Русские беседы: уходящая натура | страница 122
Но попытка соединить оказывается искушением, где земное подчиняет себе небесное, т. е. оказывается дьявольским искушением. В этом смысле Россия предстает «Царством Зверя», так как здесь это соединение произошло вполне, царь стал и главой церкви, или, как писал Мережковский в статье «Аракчеев и Фотий» (1910), цитируя архимандрита:
«Порадуйся, старче преподобный […] Министр наш один Господь Иисус Христос. – Молися об Аракчееве: он явился раб Божий за св. церковь и веру, яко Георгий Победоносец».

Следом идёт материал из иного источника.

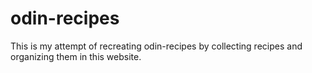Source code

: # odin-recipes

This is my attempt of recreating odin-recipes by collecting recipes and organizing them in this website.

И, далее, комментируя это письмо Фотия архимандриту Герасиму: «Такова победа церкви по мнению Фотия: Христос – „министр духовных дел“; победа Христа – победа Аракчеева» (Мережковский, 1991: 168). Павел трагичен тем, что осуществляет соединение Государства и Церкви, Царя и Первосвященника – открыто. Он романтичен и безумен, беззащитен в своей честности – и ужасен в том, что честно выражает. Но его убийство оказывается не дающим выхода: «пока борьба со старым порядком ведется в плоскости только политической, как велась доныне, она не может кончиться победою» – ни для Александра I, ни для заговорщиков, часть которых мечтает о конституции, ни для декабристов, что для Пестеля, что для Рылеева, что для Лунина.
Каждому из них необходимо переступить через кровь, совершить убийство, но они не имеют для него оправдания в собственных глазах, преступление оказывается «голым», отмщающим за себя. И преступление требует отмщения, независимо от того, осуществилось ли оно в действительности или осталось только в замысле, поскольку в самой мысли переход уже был совершен, через смерть было переступлено. Отсюда и выход, который ищут герои, начиная от императора вплоть до Пестеля: в юродстве, радикальной простоте, начиная от ухода, стать «родства не помнящим», «Федором Кузьмичом», вплоть до того, чтобы признаться во всем Государю, который «поймет», «простит» и, более того, признает правоту, увидит в заговоре осуществление своих собственных мечтаний и надежд.
Иначе говоря, подлинная революция в оптике Мережковского времени написания «Царства Зверя» возможна только как революция религиозная, избавляющая от, в сущности, единого соблазна «цезарепапизма» или «папоцезаризма» и одновременно от иллюзии, что революционное действие способно остаться чисто политическим. Точнее, в последнем случае оно обречено на воспроизводство той же самой структуры, против которой было направлено, как то демонстрирует образ Александра I, становящегося даже внешне похожим на своего отца, повторяющим его жесты и реплики в тот момент, когда перестает контролировать себя, – Павел I оказывается «тайной» Александра I.